Saved data entries:
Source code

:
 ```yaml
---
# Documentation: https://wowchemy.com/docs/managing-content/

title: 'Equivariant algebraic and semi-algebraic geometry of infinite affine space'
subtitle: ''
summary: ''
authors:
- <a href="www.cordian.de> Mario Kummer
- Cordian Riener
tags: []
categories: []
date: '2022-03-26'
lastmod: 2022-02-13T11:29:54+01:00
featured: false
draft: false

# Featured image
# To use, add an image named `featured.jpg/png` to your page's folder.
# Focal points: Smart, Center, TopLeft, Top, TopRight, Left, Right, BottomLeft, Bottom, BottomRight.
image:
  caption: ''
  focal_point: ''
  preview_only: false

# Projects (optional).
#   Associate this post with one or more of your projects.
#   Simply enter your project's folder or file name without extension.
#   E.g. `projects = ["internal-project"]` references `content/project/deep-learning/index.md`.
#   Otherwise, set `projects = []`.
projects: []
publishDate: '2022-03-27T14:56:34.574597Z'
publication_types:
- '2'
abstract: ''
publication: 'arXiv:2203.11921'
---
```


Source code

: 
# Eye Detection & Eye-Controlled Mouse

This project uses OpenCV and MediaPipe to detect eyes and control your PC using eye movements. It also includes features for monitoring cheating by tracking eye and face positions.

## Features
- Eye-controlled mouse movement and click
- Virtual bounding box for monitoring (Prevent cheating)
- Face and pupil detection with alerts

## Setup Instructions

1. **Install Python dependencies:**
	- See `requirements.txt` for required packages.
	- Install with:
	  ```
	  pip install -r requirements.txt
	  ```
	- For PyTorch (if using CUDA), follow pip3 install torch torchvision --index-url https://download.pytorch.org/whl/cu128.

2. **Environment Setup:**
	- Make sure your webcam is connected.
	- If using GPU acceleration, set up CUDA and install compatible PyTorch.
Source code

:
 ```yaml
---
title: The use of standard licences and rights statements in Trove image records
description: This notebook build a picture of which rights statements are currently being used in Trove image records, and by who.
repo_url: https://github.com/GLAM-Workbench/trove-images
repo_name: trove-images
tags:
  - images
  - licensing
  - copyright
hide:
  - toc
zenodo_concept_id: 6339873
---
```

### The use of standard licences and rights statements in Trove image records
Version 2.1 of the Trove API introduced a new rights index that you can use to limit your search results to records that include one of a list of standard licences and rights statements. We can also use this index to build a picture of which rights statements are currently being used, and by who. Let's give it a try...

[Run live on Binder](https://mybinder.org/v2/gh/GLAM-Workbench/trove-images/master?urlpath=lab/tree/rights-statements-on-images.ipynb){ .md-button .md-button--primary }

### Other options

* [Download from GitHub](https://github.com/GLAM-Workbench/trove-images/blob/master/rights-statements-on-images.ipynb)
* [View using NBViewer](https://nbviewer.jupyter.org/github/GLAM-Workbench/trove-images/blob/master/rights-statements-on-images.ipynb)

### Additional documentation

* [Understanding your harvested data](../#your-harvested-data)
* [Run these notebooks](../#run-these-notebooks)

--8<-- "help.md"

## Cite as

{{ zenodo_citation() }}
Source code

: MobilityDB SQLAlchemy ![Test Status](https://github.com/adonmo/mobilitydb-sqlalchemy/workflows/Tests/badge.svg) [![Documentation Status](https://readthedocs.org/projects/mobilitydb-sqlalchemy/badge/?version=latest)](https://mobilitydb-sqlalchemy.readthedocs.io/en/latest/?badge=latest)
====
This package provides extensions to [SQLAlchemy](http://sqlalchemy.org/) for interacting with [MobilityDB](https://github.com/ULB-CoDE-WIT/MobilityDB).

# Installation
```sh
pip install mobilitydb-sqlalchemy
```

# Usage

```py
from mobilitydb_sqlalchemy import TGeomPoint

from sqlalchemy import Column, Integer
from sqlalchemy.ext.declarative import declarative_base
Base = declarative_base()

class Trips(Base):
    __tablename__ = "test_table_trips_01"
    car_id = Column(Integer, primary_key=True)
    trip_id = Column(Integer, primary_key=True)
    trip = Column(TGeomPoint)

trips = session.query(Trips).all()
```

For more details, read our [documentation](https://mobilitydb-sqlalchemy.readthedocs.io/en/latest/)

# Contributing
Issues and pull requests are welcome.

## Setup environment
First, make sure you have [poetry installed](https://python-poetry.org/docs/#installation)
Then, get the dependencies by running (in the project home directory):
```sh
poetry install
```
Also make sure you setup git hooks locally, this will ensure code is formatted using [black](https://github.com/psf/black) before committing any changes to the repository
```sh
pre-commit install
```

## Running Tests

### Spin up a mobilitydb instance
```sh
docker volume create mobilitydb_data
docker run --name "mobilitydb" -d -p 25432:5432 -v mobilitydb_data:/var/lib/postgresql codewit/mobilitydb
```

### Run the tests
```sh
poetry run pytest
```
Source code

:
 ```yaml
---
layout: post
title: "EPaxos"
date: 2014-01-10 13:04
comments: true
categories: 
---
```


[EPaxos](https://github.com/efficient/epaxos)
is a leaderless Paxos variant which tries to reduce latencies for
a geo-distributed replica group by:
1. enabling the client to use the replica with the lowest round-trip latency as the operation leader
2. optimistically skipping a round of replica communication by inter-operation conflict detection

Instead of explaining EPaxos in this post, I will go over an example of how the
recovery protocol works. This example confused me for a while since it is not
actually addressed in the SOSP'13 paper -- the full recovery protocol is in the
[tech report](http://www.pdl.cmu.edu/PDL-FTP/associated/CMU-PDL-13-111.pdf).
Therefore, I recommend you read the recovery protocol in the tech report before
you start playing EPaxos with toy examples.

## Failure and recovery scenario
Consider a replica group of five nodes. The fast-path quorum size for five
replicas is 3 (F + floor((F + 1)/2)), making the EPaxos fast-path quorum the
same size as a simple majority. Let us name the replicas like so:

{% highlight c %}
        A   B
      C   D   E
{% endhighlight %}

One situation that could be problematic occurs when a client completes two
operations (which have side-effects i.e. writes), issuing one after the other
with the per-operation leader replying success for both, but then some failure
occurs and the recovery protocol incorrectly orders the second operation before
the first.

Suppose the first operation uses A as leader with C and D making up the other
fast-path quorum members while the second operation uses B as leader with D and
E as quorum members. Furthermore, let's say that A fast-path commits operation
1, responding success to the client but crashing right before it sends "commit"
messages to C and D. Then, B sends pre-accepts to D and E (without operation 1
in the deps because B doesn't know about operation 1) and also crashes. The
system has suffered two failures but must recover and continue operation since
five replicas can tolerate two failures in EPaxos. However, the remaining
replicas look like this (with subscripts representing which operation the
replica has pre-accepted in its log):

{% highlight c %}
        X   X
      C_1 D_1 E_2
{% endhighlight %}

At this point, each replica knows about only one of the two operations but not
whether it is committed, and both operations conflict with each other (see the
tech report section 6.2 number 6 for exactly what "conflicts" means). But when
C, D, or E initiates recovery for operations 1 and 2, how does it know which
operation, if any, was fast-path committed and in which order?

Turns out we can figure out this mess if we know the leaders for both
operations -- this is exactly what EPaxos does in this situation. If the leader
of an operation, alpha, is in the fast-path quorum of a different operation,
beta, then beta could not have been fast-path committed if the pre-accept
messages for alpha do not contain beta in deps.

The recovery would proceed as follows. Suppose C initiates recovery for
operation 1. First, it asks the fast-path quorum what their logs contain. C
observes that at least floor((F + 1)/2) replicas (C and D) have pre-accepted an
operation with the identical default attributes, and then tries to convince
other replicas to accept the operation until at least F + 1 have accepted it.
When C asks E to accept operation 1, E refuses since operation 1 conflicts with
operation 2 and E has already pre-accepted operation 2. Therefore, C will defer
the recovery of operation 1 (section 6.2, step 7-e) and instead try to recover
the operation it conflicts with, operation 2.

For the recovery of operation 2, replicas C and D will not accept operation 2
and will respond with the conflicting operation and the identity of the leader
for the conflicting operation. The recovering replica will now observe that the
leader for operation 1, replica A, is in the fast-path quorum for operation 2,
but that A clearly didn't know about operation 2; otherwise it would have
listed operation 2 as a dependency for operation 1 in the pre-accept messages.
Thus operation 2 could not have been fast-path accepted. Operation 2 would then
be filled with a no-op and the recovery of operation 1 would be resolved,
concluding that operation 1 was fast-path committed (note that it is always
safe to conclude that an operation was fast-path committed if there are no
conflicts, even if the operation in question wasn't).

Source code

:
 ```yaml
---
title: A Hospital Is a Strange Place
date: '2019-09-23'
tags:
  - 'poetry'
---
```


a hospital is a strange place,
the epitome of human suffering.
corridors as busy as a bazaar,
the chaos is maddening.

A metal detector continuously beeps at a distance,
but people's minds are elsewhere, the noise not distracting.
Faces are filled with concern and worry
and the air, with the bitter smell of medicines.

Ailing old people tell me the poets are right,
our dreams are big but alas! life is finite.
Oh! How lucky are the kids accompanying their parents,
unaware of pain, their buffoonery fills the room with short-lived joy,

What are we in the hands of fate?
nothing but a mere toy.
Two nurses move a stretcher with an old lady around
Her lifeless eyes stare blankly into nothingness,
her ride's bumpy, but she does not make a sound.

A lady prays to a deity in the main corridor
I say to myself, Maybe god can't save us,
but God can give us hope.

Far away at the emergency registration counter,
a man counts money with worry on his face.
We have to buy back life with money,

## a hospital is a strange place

▶ _INSTRUCTIONS TO FOLLOW_:
Each line of the data that contains "dependencies" should be counted; please give only the number.

▶ _EXERCISE ANSWER_:
2